Power sector state-owned enterprises are entangled in a web of debt of about US$2.4billion, ranging from debt owed power generators by the ECG, and debt owed gas suppliers like the West Africa Gas Pipeline consortium and the Ghana Gas Company.
In a bid to retire the debt, part of which is owed by the government itself, through its agencies which use power without paying, the erstwhile NDC administration enacted the Energy Sector Levies Act, 2015 (Act 899).
The aim, it said, is to “consolidate existing energy sector levies to ensure efficient utilisation of proceeds generated from the levies, impose a price stabilisation and recoveries levy to facilitate sustainable long term investments in the energy sector, and to provide for other related matters”.
The law requires the utilisation of the levies mainly for the clearance of legacy debts of State Owned Enterprises operating in the energy sector, to support power generation and power sector infrastructure, subsidy for premix fuel, and the stabilisation of petroleum prices.
Under the new regime, the long-lasting TOR Debt Recovery Levy has been subsumed under a broader Energy Debt Recovery Levy, part of which will go into settling debts owed Bulk Oil Distributors.
Other levies include Price Stabilisation and Recovery Margin, the Public Lighting and National Electrification Scheme Levy, and an increase to the existing Road Fund from GHp7.3 to GHp40 per litre.
Whilst in opposition, the NPP came down heavily on the then government, accusing it of being insensitive in imposing the new levies, but the new Finance Minister, Ken Ofori Atta, has said the levies will be crucial to “gradually extinguish” the debts.
The Volta River Authority alone is indebted to about 11 commercial banks to the tune of more than GH¢4 billion.
The NDC government, which came under pressure from the IMF to retire the debt, reached an agreement with VRA’s creditors to retire the power generator’s debt in phases.
A key feature of the deal agreed with the banks saw the reduction of the interest rate on the cedi component of the VRA debt from 30 percent to 22 percent, whereas interest on the foreign debt component was successfully negotiated from 11 percent to 8.5 percent.
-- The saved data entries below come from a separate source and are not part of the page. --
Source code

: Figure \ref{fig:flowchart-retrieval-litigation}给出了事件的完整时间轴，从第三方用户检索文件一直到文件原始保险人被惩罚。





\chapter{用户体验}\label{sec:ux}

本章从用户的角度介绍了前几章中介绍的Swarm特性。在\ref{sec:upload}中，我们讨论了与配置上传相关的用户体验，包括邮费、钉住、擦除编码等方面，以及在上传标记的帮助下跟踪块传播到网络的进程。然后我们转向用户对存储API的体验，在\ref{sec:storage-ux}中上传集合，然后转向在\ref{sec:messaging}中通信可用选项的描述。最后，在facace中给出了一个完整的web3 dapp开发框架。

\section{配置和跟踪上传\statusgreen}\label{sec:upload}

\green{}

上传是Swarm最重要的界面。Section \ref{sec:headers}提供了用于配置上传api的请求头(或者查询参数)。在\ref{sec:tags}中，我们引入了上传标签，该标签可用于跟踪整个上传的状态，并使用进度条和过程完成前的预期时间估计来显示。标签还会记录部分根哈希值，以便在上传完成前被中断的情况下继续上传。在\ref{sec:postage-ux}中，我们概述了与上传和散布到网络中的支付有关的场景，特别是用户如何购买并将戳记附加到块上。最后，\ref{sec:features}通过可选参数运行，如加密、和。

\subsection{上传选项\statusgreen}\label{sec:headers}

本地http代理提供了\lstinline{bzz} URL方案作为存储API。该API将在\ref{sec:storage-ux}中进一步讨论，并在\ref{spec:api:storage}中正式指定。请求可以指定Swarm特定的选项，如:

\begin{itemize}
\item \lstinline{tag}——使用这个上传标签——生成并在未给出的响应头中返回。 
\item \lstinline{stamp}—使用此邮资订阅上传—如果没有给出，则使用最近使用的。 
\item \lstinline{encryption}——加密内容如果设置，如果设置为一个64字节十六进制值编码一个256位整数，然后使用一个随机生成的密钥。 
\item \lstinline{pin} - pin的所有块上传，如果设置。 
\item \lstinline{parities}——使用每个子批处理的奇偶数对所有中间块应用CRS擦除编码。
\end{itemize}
The then Finance Minister, Seth Terkper, explained that: “Repayments will be funded from a debt service account which will receive cashflows from the energy debt recovery levy and a debt service reserve and a proportion of VRA’s receivables. Also, proceeds of the energy debt recovery levy which are applied to VRA debts will be converted into equity on VRA’s balance sheet or could be subject to an on-lending arrangement with the government.”.